* [Activity]:
Could you give back the records exactly, taking out the pictures?

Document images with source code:
--- START ---

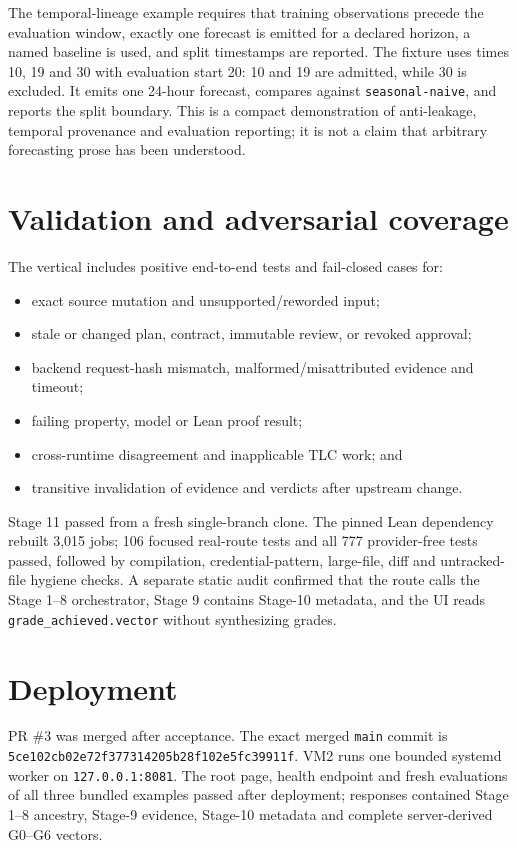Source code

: \documentclass[11pt]{article}
\newcommand{\code}[1]{\texttt{#1}}
\begin{document}
The temporal-lineage example requires that training observations precede the
evaluation window, exactly one forecast is emitted for a declared horizon, a
named baseline is used, and split timestamps are reported.  The fixture uses
times 10, 19 and 30 with evaluation start 20: 10 and 19 are admitted, while 30
is excluded.  It emits one 24-hour forecast, compares against
\code{seasonal-naive}, and reports the split boundary.  This is a compact
demonstration of anti-leakage, temporal provenance and evaluation reporting;
it is not a claim that arbitrary forecasting prose has been understood.

\section{Validation and adversarial coverage}

The vertical includes positive end-to-end tests and fail-closed cases for:

\begin{itemize}
\item exact source mutation and unsupported/reworded input;
\item stale or changed plan, contract, immutable review, or revoked approval;
\item backend request-hash mismatch, malformed/misattributed evidence and timeout;
\item failing property, model or Lean proof result;
\item cross-runtime disagreement and inapplicable TLC work; and
\item transitive invalidation of evidence and verdicts after upstream change.
\end{itemize}

Stage 11 passed from a fresh single-branch clone.  The pinned Lean dependency
rebuilt 3,015 jobs; 106 focused real-route tests and all 777 provider-free tests
passed, followed by compilation, credential-pattern, large-file, diff and
untracked-file hygiene checks.  A separate static audit confirmed that the
route calls the Stage 1--8 orchestrator, Stage 9 contains Stage-10 metadata,
and the UI reads \code{grade\_achieved.vector} without synthesizing grades.

\section{Deployment}

PR \#3 was merged after acceptance.  The exact merged \code{main} commit is
\code{5ce102cb02e72f377314205b28f102e5fc39911f}.  VM2 runs one bounded systemd
worker on \code{127.0.0.1:8081}.  The root page, health endpoint and fresh
evaluations of all three bundled examples passed after deployment; responses
contained Stage 1--8 ancestry, Stage-9 evidence, Stage-10 metadata and complete
server-derived G0--G6 vectors.
\end{document}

--- END ---

* [Your solution]:
Source code

: \documentclass[11pt]{article}
\newcommand{\code}[1]{\texttt{#1}}
\begin{document}
The temporal-lineage example requires that training observations precede the
evaluation window, exactly one forecast is emitted for a declared horizon, a
named baseline is used, and split timestamps are reported.  The fixture uses
times 10, 19 and 30 with evaluation start 20: 10 and 19 are admitted, while 30
is excluded.  It emits one 24-hour forecast, compares against
\code{seasonal-naive}, and reports the split boundary.  This is a compact
demonstration of anti-leakage, temporal provenance and evaluation reporting;
it is not a claim that arbitrary forecasting prose has been understood.

\section{Validation and adversarial coverage}

The vertical includes positive end-to-end tests and fail-closed cases for:

\begin{itemize}
\item exact source mutation and unsupported/reworded input;
\item stale or changed plan, contract, immutable review, or revoked approval;
\item backend request-hash mismatch, malformed/misattributed evidence and timeout;
\item failing property, model or Lean proof result;
\item cross-runtime disagreement and inapplicable TLC work; and
\item transitive invalidation of evidence and verdicts after upstream change.
\end{itemize}

Stage 11 passed from a fresh single-branch clone.  The pinned Lean dependency
rebuilt 3,015 jobs; 106 focused real-route tests and all 777 provider-free tests
passed, followed by compilation, credential-pattern, large-file, diff and
untracked-file hygiene checks.  A separate static audit confirmed that the
route calls the Stage 1--8 orchestrator, Stage 9 contains Stage-10 metadata,
and the UI reads \code{grade\_achieved.vector} without synthesizing grades.

\section{Deployment}

PR \#3 was merged after acceptance.  The exact merged \code{main} commit is
\code{5ce102cb02e72f377314205b28f102e5fc39911f}.  VM2 runs one bounded systemd
worker on \code{127.0.0.1:8081}.  The root page, health endpoint and fresh
evaluations of all three bundled examples passed after deployment; responses
contained Stage 1--8 ancestry, Stage-9 evidence, Stage-10 metadata and complete
server-derived G0--G6 vectors.
\end{document}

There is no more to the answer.